Document images with source code:
Segment Open

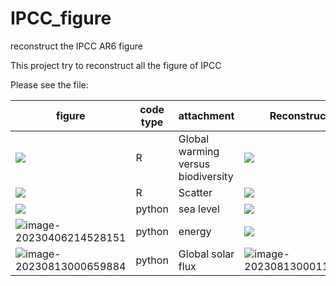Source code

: # IPCC_figure
 reconstruct the IPCC AR6 figure

This project try to reconstruct all the figure of IPCC

Please see the file:

| figure                                                       | code type | attachment                         | Reconstruct                                                  |
| ------------------------------------------------------------ | --------- | ---------------------------------- | ------------------------------------------------------------ |
| ![](https://imagecollection.oss-cn-beijing.aliyuncs.com/legion/3.jpg) | R         | Global warming versus biodiversity | ![](https://imagecollection.oss-cn-beijing.aliyuncs.com/legion/figure.png) |
| ![](https://imagecollection.oss-cn-beijing.aliyuncs.com/legion/IPCC.jpg) | R         | Scatter                            | ![](https://imagecollection.oss-cn-beijing.aliyuncs.com/legion/plot.png) |
| ![](https://imagecollection.oss-cn-beijing.aliyuncs.com/legion/FAQ9.2.png) | python    | sea level                          | ![](https://imagecollection.oss-cn-beijing.aliyuncs.com/legion/plot_sea_level.png) |
| ![image-20230406214528151](https://imagecollection.oss-cn-beijing.aliyuncs.com/legion/image-20230406214528151.png) | python    | energy                             | ![](https://imagecollection.oss-cn-beijing.aliyuncs.com/legion/20230412213220.png) |
| ![image-20230813000659884](https://imagecollection.oss-cn-beijing.aliyuncs.com/office/image-20230813000659884.png) | python    | Global solar flux                  | ![image-20230813000110842](https://imagecollection.oss-cn-beijing.aliyuncs.com/office/image-20230813000110842.png) |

Segment Closed

TASK BRIEF: Omitting all images, retype each line of the records precisely.

WRITTEN RESPONSE:
Source code

: # IPCC_figure
 reconstruct the IPCC AR6 figure

This project try to reconstruct all the figure of IPCC

Please see the file:

| figure                                                       | code type | attachment                         | Reconstruct                                                  |
| ------------------------------------------------------------ | --------- | ---------------------------------- | ------------------------------------------------------------ |
| ![](https://imagecollection.oss-cn-beijing.aliyuncs.com/legion/3.jpg) | R         | Global warming versus biodiversity | ![](https://imagecollection.oss-cn-beijing.aliyuncs.com/legion/figure.png) |
| ![](https://imagecollection.oss-cn-beijing.aliyuncs.com/legion/IPCC.jpg) | R         | Scatter                            | ![](https://imagecollection.oss-cn-beijing.aliyuncs.com/legion/plot.png) |
| ![](https://imagecollection.oss-cn-beijing.aliyuncs.com/legion/FAQ9.2.png) | python    | sea level                          | ![](https://imagecollection.oss-cn-beijing.aliyuncs.com/legion/plot_sea_level.png) |
| ![image-20230406214528151](https://imagecollection.oss-cn-beijing.aliyuncs.com/legion/image-20230406214528151.png) | python    | energy                             | ![](https://imagecollection.oss-cn-beijing.aliyuncs.com/legion/20230412213220.png) |
| ![image-20230813000659884](https://imagecollection.oss-cn-beijing.aliyuncs.com/office/image-20230813000659884.png) | python    | Global solar flux                  | ![image-20230813000110842](https://imagecollection.oss-cn-beijing.aliyuncs.com/office/image-20230813000110842.png) |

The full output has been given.